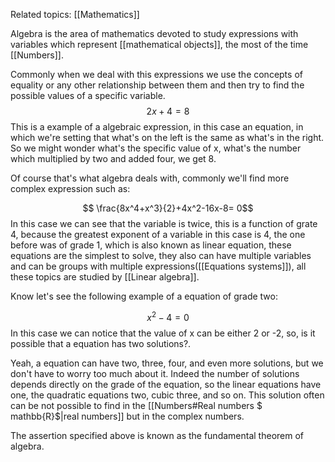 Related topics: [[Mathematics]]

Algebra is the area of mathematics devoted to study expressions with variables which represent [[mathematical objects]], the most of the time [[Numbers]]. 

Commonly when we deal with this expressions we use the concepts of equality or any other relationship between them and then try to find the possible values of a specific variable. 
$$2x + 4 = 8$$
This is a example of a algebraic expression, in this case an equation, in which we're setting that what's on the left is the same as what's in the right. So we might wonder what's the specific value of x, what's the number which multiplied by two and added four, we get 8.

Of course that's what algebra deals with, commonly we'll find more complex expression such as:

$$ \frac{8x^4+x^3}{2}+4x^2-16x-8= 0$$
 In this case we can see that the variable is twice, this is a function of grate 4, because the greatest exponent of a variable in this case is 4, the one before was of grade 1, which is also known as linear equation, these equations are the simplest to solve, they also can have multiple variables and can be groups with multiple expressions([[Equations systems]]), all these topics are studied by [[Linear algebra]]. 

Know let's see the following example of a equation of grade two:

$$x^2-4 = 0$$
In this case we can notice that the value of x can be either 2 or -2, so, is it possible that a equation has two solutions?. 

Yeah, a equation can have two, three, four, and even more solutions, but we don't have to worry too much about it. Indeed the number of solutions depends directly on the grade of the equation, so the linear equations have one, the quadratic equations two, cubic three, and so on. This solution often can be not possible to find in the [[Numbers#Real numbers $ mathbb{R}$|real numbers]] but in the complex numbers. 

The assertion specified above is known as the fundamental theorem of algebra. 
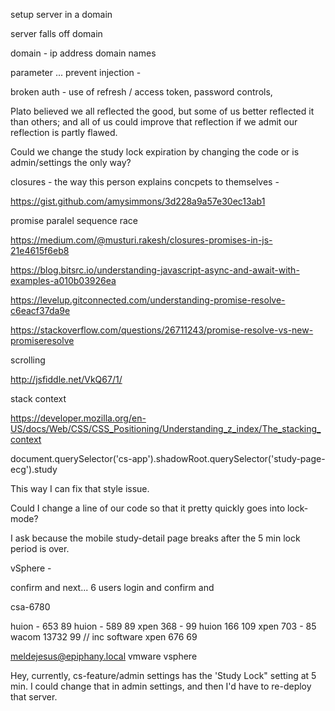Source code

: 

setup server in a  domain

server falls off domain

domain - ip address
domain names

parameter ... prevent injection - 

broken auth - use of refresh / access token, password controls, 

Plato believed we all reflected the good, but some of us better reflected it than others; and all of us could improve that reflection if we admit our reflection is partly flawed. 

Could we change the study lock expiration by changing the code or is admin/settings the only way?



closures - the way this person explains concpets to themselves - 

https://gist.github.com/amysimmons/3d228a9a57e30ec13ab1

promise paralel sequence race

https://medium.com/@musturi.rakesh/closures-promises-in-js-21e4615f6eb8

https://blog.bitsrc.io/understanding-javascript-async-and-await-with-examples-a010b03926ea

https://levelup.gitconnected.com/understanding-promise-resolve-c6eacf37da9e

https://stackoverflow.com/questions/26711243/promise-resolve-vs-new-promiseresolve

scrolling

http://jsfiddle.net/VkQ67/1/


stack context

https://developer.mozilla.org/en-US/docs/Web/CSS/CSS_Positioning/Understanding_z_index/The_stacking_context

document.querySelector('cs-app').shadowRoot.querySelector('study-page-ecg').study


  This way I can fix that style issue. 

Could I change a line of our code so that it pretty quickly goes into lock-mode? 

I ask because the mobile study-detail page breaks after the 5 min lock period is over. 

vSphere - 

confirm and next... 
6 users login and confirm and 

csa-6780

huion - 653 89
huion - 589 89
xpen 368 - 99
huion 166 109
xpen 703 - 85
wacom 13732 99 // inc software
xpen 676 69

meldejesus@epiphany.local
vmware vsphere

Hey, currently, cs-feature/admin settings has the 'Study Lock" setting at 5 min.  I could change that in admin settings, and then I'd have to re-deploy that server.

━━━

- Instructions to follow
A single number is the answer here: the count of lines in the listing that hold the string "settings".

- Task output
2